Once the definitions for MyPrime are stored a list of primes can be made with

the next cell almost instantly.

An implementation with more sensible use of memory would only store explicit

definitions of MyPrime for say 5000000500, 50000001000, 5000001500,

5000002000, ... and would evaluate Nest[NextPrime,MyPrime[50000001000],43] to

determine MyPrime[50000001043]. I didn't do that here because my purpose here

is to demonstrate how fast the lookup table is.

Often times look-up tables are created on the fly using definitions of the

form:

f[x_]:=f[x]=expr

This can result in efficient programs if (f) needs to be evaluated many times

for the same argument.

Use functional programming

The tools of functional programming include:

Map MapAt Thread Apply MapThread MapAll MapIndexed Fold FixedPoint

Nest NestWhile

FoldList FixedPointList NestList NestWhileList Scan Inner Outer

Distribute.

Each of these are often an important part of very efficient programs.

Other functional programming tools available are:

ComposeList, Composition Operate Through.
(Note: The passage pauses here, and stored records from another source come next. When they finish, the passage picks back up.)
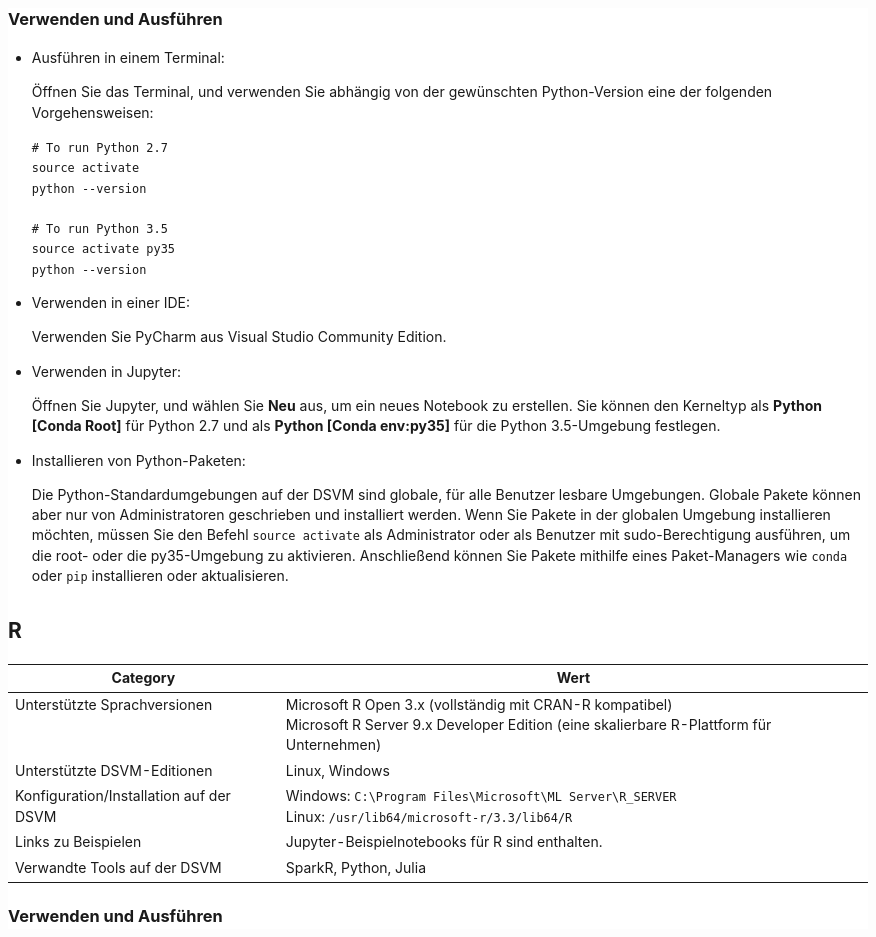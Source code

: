 ### <a name="how-to-use-and-run-it"></a>Verwenden und Ausführen    

* Ausführen in einem Terminal:

  Öffnen Sie das Terminal, und verwenden Sie abhängig von der gewünschten Python-Version eine der folgenden Vorgehensweisen:

    ```
    # To run Python 2.7
    source activate 
    python --version
    
    # To run Python 3.5
    source activate py35
    python --version
    
    ```
* Verwenden in einer IDE:

  Verwenden Sie PyCharm aus Visual Studio Community Edition. 

* Verwenden in Jupyter:

  Öffnen Sie Jupyter, und wählen Sie **Neu** aus, um ein neues Notebook zu erstellen. Sie können den Kerneltyp als **Python [Conda Root]** für Python 2.7 und als **Python [Conda env:py35]** für die Python 3.5-Umgebung festlegen. 

* Installieren von Python-Paketen:

  Die Python-Standardumgebungen auf der DSVM sind globale, für alle Benutzer lesbare Umgebungen. Globale Pakete können aber nur von Administratoren geschrieben und installiert werden. Wenn Sie Pakete in der globalen Umgebung installieren möchten, müssen Sie den Befehl `source activate` als Administrator oder als Benutzer mit sudo-Berechtigung ausführen, um die root- oder die py35-Umgebung zu aktivieren. Anschließend können Sie Pakete mithilfe eines Paket-Managers wie `conda` oder `pip` installieren oder aktualisieren.


## <a name="r"></a>R

| Category | Wert |
| ------------- | ------------- |
| Unterstützte Sprachversionen | Microsoft R Open 3.x (vollständig mit CRAN-R kompatibel)<br /> Microsoft R Server 9.x Developer Edition (eine skalierbare R-Plattform für Unternehmen)|
| Unterstützte DSVM-Editionen      | Linux, Windows     |
| Konfiguration/Installation auf der DSVM  | Windows: `C:\Program Files\Microsoft\ML Server\R_SERVER` <br />Linux: `/usr/lib64/microsoft-r/3.3/lib64/R`    |
| Links zu Beispielen      | Jupyter-Beispielnotebooks für R sind enthalten.     |
| Verwandte Tools auf der DSVM      | SparkR, Python, Julia      |

### <a name="how-to-use-and-run-it"></a>Verwenden und Ausführen    
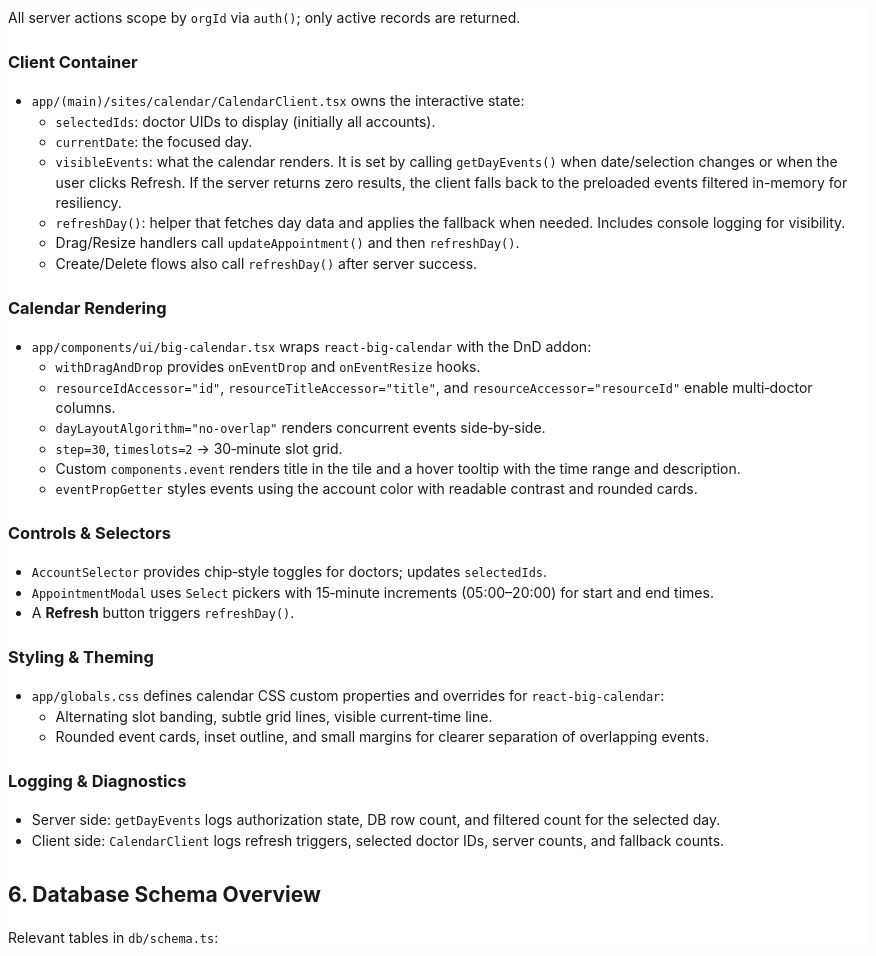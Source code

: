 All server actions scope by `orgId` via `auth()`; only active records are returned.

### Client Container

- `app/(main)/sites/calendar/CalendarClient.tsx` owns the interactive state:
  - `selectedIds`: doctor UIDs to display (initially all accounts).
  - `currentDate`: the focused day.
  - `visibleEvents`: what the calendar renders. It is set by calling `getDayEvents()` when date/selection changes or when the user clicks Refresh. If the server returns zero results, the client falls back to the preloaded events filtered in-memory for resiliency.
  - `refreshDay()`: helper that fetches day data and applies the fallback when needed. Includes console logging for visibility.
  - Drag/Resize handlers call `updateAppointment()` and then `refreshDay()`.
  - Create/Delete flows also call `refreshDay()` after server success.

### Calendar Rendering

- `app/components/ui/big-calendar.tsx` wraps `react-big-calendar` with the DnD addon:
  - `withDragAndDrop` provides `onEventDrop` and `onEventResize` hooks.
  - `resourceIdAccessor="id"`, `resourceTitleAccessor="title"`, and `resourceAccessor="resourceId"` enable multi‑doctor columns.
  - `dayLayoutAlgorithm="no-overlap"` renders concurrent events side‑by‑side.
  - `step=30`, `timeslots=2` → 30‑minute slot grid.
  - Custom `components.event` renders title in the tile and a hover tooltip with the time range and description.
  - `eventPropGetter` styles events using the account color with readable contrast and rounded cards.

### Controls & Selectors

- `AccountSelector` provides chip‑style toggles for doctors; updates `selectedIds`.
- `AppointmentModal` uses `Select` pickers with 15‑minute increments (05:00–20:00) for start and end times.
- A **Refresh** button triggers `refreshDay()`.

### Styling & Theming

- `app/globals.css` defines calendar CSS custom properties and overrides for `react-big-calendar`:
  - Alternating slot banding, subtle grid lines, visible current‑time line.
  - Rounded event cards, inset outline, and small margins for clearer separation of overlapping events.

### Logging & Diagnostics

- Server side: `getDayEvents` logs authorization state, DB row count, and filtered count for the selected day.
- Client side: `CalendarClient` logs refresh triggers, selected doctor IDs, server counts, and fallback counts.

## 6. Database Schema Overview

Relevant tables in `db/schema.ts`:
These other functional programming features are also efficient, but seldom

needed in practice.

No examples of the functions listed above are provided here, but many of them

have a devoted section in this notebook

Use pure functions

In the next cell three similar functions are defined . The function f1 is

defined with a named pattern while pure functions are used to define f2 and

f3. We see the implementation defined with pure functions run much faster

than the definition defined with a named pattern. Also the short hand form

(6 #+13)& runs a bit faster than Function[x, 6 x+13].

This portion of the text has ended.